━━━ Source information

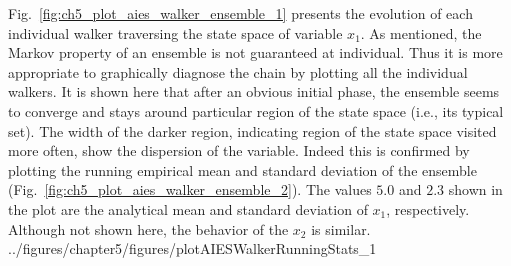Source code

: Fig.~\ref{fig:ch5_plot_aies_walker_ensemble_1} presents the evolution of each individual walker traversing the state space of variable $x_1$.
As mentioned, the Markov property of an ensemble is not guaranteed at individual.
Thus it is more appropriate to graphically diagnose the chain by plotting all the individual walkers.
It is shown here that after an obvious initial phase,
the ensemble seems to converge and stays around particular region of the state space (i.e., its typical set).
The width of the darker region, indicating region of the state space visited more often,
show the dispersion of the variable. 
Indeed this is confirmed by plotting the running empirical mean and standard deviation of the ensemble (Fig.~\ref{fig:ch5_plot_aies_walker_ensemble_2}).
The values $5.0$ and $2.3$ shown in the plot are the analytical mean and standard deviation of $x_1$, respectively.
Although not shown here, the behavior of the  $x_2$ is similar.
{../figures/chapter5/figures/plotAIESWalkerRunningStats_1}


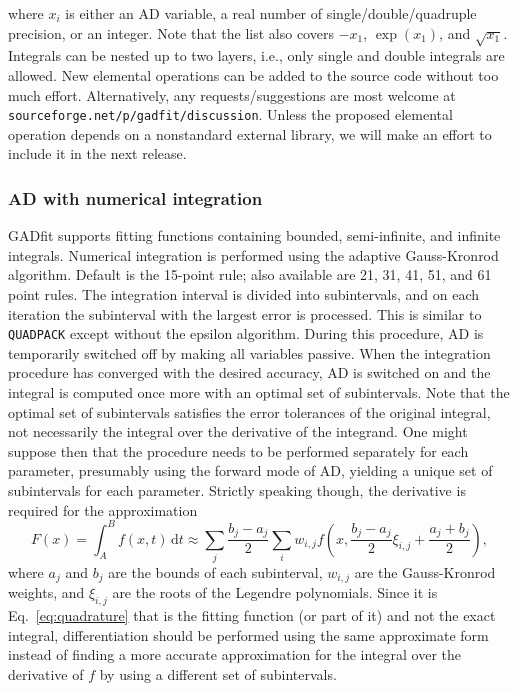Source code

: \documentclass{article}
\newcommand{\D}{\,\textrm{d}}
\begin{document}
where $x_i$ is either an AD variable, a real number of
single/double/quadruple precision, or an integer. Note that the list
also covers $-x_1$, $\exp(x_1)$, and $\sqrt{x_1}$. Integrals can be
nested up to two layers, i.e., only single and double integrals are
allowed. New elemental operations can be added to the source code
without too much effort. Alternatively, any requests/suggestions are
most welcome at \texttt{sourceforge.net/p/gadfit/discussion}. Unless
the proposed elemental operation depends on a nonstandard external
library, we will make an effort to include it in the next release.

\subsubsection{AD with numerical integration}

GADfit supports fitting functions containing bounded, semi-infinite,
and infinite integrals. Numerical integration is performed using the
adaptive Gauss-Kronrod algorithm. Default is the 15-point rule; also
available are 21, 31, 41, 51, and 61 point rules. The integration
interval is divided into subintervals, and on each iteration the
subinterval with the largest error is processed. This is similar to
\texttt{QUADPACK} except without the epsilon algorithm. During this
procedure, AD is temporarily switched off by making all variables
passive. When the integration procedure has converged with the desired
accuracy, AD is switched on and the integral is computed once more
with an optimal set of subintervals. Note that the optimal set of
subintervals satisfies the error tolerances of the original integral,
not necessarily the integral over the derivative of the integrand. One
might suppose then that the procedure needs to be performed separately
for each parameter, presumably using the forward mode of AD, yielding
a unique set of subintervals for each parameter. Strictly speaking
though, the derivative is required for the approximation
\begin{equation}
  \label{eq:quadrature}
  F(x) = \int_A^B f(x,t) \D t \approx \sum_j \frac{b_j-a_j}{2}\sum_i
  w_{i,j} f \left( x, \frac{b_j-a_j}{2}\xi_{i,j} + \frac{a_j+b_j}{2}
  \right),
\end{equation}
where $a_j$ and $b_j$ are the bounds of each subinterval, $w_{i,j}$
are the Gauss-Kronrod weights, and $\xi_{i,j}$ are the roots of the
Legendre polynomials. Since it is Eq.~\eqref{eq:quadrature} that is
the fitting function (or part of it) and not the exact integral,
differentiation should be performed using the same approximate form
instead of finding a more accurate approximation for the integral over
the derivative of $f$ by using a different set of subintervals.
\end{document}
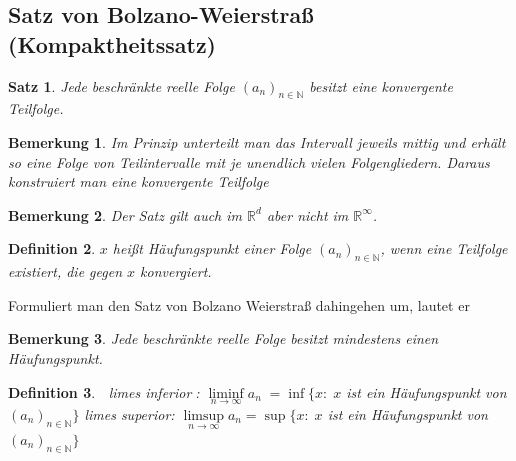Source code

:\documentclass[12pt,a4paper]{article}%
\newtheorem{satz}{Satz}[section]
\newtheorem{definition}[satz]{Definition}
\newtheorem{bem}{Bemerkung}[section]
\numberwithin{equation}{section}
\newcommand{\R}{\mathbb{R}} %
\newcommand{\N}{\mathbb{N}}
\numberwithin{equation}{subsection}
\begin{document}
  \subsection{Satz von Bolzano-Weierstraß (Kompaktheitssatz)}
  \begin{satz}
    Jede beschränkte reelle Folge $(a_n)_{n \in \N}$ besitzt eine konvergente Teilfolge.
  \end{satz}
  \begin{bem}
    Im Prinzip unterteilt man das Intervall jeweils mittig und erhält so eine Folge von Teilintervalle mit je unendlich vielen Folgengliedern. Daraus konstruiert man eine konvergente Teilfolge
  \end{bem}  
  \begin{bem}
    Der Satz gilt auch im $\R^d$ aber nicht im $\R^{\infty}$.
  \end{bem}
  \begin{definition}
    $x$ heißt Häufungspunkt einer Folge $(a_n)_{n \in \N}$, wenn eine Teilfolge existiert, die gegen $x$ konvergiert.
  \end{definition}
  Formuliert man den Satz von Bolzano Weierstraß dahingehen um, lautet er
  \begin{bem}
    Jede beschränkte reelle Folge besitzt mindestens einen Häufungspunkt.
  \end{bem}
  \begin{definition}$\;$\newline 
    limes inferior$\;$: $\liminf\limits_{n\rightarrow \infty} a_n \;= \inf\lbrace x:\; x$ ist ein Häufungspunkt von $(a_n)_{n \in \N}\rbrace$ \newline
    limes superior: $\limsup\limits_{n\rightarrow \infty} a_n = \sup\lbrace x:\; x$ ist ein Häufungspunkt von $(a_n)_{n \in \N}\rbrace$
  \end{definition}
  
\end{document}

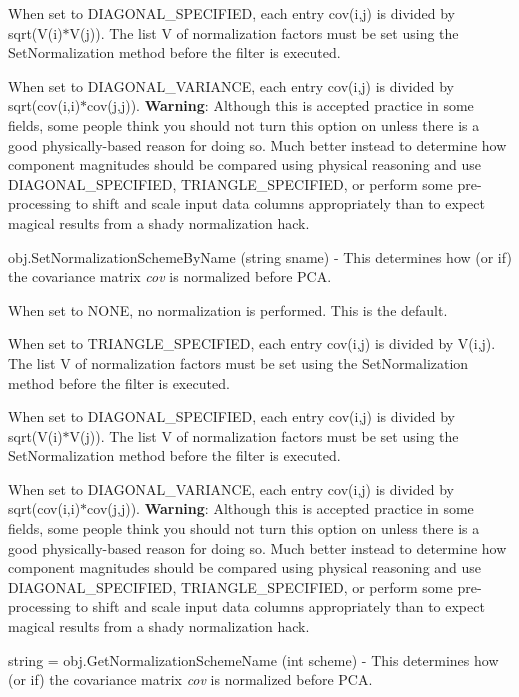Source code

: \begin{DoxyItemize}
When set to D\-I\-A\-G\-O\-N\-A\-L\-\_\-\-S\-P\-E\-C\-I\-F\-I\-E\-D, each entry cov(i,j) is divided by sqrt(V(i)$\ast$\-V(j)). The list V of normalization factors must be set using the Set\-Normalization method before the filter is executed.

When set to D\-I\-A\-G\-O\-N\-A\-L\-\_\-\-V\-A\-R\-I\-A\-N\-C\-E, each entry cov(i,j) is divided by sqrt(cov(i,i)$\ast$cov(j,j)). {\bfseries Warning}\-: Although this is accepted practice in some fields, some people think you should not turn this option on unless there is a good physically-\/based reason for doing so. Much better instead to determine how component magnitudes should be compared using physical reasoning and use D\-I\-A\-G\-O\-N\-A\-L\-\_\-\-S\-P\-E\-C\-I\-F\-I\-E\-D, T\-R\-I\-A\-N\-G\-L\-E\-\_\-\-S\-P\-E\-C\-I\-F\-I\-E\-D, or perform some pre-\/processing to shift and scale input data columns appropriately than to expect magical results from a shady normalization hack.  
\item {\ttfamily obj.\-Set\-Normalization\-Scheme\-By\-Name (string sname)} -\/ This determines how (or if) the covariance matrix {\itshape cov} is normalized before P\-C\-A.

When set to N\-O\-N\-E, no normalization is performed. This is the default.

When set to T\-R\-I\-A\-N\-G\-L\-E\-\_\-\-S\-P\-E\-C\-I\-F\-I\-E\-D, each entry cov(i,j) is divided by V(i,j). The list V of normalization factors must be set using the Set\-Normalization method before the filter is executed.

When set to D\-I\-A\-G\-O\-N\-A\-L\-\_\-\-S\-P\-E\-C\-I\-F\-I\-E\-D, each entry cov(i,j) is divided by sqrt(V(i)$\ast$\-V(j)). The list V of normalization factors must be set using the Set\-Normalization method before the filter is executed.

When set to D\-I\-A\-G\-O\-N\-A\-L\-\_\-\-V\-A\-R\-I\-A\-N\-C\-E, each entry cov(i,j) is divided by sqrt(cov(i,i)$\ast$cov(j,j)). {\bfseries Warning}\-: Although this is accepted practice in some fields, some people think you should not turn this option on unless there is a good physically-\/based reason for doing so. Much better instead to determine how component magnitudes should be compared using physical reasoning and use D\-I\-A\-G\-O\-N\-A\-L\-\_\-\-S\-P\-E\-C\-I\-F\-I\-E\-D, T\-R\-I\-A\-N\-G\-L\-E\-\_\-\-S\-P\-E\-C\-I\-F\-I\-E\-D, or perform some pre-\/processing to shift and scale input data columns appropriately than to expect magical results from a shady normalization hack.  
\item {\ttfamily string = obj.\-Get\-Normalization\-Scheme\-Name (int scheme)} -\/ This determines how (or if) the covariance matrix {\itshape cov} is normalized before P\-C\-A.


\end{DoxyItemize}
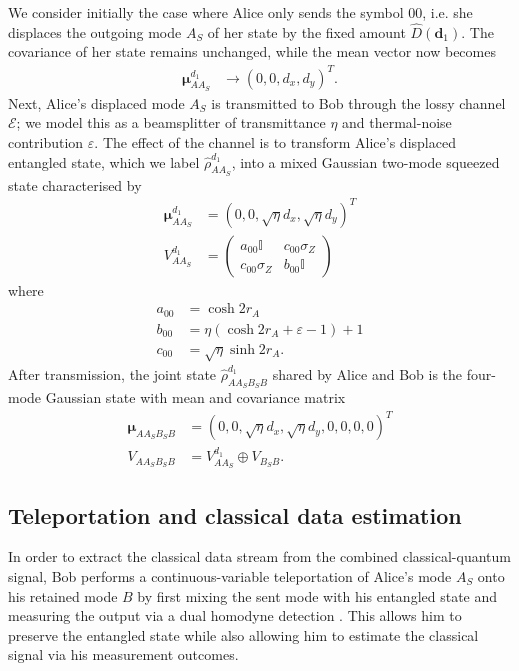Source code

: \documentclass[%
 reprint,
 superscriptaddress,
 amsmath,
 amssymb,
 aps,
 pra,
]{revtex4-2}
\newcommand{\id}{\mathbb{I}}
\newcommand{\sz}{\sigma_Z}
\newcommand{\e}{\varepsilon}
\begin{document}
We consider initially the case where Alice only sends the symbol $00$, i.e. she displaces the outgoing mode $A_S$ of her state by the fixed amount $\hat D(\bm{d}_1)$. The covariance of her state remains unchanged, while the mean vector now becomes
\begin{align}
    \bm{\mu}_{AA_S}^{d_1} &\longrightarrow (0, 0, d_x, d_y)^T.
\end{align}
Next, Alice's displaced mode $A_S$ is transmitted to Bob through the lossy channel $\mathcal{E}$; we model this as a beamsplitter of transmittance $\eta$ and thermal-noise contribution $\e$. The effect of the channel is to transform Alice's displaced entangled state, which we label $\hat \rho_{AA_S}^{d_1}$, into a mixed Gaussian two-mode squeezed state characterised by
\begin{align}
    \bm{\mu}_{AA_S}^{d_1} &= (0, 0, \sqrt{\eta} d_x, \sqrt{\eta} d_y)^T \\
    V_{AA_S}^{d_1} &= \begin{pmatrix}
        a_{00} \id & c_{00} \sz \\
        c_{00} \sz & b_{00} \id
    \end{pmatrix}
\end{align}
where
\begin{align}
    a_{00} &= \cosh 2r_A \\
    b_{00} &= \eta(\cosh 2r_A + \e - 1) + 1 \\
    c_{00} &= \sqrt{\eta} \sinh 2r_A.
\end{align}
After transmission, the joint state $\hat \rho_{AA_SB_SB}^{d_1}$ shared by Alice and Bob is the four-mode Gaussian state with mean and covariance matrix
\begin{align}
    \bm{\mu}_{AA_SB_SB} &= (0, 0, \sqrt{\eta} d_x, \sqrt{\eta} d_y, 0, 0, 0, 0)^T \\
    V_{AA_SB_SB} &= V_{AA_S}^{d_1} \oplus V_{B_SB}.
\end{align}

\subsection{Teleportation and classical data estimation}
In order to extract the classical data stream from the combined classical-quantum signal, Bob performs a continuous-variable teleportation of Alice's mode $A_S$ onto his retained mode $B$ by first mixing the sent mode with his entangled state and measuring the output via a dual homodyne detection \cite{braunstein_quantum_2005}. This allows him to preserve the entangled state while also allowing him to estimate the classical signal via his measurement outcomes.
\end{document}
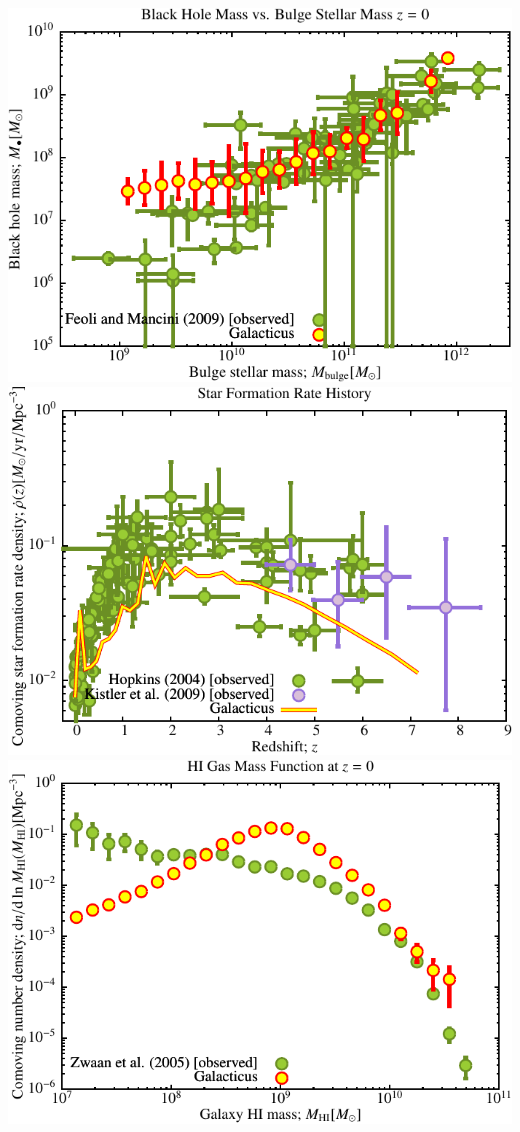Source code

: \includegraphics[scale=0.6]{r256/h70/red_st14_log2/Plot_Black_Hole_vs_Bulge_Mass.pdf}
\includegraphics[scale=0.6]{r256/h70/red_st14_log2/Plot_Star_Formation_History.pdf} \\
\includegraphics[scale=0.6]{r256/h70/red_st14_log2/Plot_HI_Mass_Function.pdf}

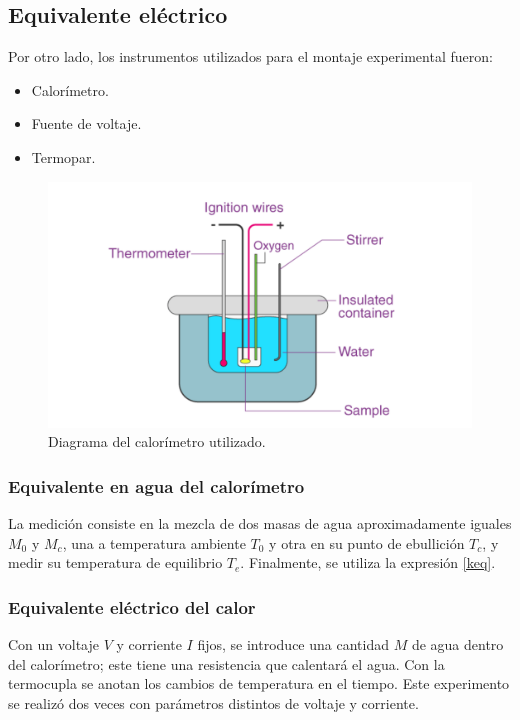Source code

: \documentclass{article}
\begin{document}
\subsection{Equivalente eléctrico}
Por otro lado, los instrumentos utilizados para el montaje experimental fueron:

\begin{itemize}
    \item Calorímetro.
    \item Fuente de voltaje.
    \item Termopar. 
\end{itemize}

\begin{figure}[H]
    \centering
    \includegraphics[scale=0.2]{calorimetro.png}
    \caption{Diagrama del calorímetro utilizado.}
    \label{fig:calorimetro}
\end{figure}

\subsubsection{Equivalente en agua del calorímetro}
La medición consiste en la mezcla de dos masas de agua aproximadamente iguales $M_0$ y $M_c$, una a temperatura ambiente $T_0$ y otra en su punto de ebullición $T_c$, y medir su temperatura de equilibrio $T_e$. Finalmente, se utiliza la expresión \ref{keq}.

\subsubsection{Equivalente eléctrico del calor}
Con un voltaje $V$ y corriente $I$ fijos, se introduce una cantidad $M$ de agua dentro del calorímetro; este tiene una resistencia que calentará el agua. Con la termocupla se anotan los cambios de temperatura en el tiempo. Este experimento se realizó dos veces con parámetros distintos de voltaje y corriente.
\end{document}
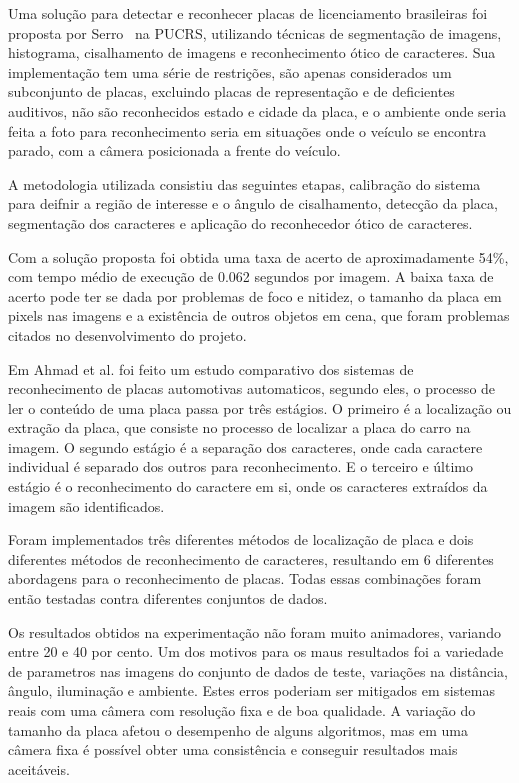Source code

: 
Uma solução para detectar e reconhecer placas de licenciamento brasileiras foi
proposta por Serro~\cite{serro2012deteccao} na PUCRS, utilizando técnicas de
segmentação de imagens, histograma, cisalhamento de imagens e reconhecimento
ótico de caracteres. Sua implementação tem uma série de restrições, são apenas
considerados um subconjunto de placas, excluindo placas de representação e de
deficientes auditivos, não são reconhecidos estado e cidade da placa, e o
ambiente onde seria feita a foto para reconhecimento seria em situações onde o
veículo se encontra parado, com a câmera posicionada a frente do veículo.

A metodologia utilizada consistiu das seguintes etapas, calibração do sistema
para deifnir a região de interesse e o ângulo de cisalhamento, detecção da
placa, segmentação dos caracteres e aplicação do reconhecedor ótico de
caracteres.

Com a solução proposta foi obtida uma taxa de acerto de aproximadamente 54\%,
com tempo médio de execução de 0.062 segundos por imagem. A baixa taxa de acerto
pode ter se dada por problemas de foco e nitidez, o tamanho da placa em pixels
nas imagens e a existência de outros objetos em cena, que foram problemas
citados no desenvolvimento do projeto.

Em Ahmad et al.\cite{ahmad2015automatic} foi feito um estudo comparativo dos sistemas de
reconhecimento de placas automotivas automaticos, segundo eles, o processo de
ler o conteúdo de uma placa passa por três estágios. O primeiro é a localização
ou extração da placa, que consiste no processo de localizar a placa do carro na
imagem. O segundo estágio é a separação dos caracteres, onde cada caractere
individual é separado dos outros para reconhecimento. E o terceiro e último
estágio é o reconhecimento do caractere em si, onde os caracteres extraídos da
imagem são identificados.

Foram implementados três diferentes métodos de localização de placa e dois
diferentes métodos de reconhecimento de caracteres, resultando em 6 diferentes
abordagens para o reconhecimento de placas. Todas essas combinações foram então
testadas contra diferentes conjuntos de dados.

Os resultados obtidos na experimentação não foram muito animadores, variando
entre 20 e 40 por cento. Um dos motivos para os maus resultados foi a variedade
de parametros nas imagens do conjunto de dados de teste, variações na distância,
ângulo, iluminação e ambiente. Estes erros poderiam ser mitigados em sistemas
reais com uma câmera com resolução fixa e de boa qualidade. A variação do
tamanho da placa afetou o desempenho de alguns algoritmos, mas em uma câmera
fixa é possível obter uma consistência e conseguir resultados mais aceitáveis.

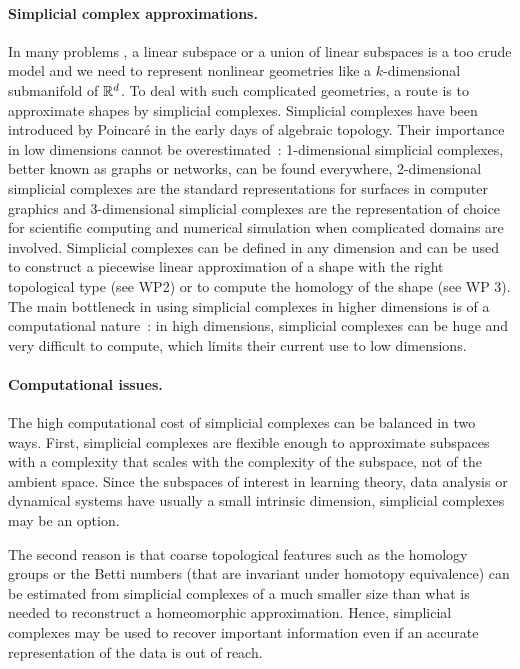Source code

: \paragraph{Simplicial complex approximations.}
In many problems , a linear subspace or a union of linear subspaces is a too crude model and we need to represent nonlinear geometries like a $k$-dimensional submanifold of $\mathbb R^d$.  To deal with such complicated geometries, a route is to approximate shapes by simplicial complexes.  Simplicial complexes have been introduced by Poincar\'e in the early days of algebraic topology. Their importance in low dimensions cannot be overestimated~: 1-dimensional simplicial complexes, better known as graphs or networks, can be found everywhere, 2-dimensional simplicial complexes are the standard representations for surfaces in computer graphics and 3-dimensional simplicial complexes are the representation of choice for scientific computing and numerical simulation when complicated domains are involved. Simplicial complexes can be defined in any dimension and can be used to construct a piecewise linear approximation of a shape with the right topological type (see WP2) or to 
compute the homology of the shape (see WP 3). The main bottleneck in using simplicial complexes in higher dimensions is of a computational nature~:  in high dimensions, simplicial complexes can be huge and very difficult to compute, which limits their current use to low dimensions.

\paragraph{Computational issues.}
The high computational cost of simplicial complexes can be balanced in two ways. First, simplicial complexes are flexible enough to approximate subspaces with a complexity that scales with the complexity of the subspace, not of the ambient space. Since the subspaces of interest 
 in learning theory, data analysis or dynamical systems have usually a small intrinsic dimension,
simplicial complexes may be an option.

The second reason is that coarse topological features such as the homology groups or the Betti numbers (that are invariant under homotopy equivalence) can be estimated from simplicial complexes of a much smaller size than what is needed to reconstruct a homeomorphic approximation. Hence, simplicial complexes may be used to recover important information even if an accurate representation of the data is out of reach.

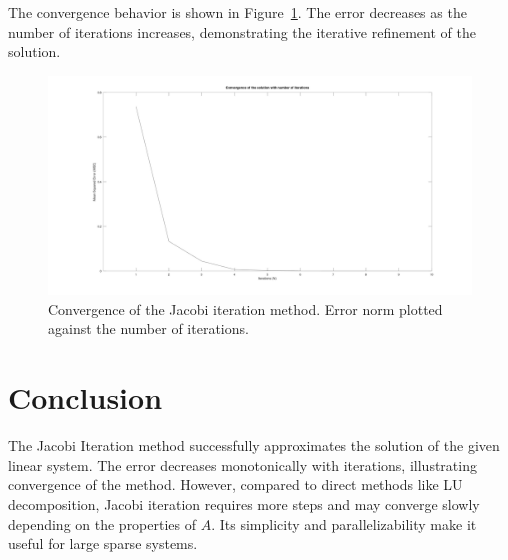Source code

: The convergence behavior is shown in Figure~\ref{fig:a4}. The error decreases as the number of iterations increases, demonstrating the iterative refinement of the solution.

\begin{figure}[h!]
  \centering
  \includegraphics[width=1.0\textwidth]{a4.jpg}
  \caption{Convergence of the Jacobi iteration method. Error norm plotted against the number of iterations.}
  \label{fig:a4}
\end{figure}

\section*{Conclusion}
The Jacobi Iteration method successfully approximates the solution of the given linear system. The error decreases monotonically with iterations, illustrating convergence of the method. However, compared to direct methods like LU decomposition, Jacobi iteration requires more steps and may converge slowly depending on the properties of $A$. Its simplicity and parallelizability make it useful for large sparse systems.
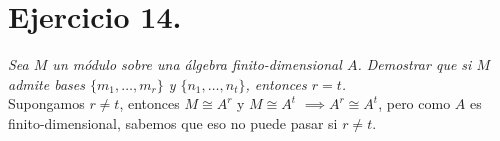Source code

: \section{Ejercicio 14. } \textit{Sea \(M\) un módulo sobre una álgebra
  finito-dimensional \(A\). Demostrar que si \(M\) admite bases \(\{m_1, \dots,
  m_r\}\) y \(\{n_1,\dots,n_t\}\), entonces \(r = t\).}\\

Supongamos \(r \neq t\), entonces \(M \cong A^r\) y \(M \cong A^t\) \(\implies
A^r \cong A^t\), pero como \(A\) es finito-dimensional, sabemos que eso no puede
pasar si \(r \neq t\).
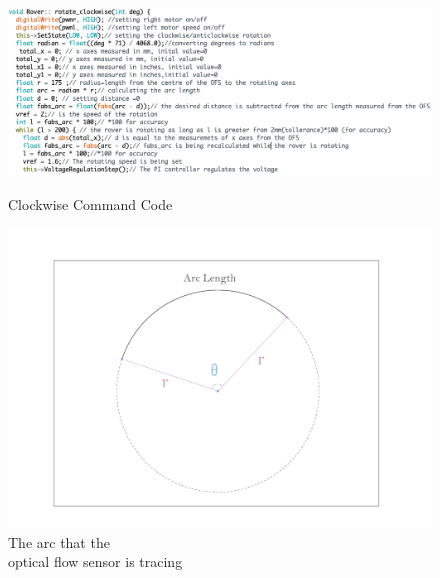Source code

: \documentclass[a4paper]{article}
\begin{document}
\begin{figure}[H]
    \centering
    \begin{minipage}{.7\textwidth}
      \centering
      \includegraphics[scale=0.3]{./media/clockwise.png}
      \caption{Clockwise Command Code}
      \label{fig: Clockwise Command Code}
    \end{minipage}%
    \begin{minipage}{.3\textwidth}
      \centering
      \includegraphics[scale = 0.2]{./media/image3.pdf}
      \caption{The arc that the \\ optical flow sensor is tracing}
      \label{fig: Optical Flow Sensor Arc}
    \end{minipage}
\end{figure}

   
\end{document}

━━━━━━

_What is being asked_
Nothing but a number should be given: the count of lines in the entries that contain the word "while".

_Solution for this task_
2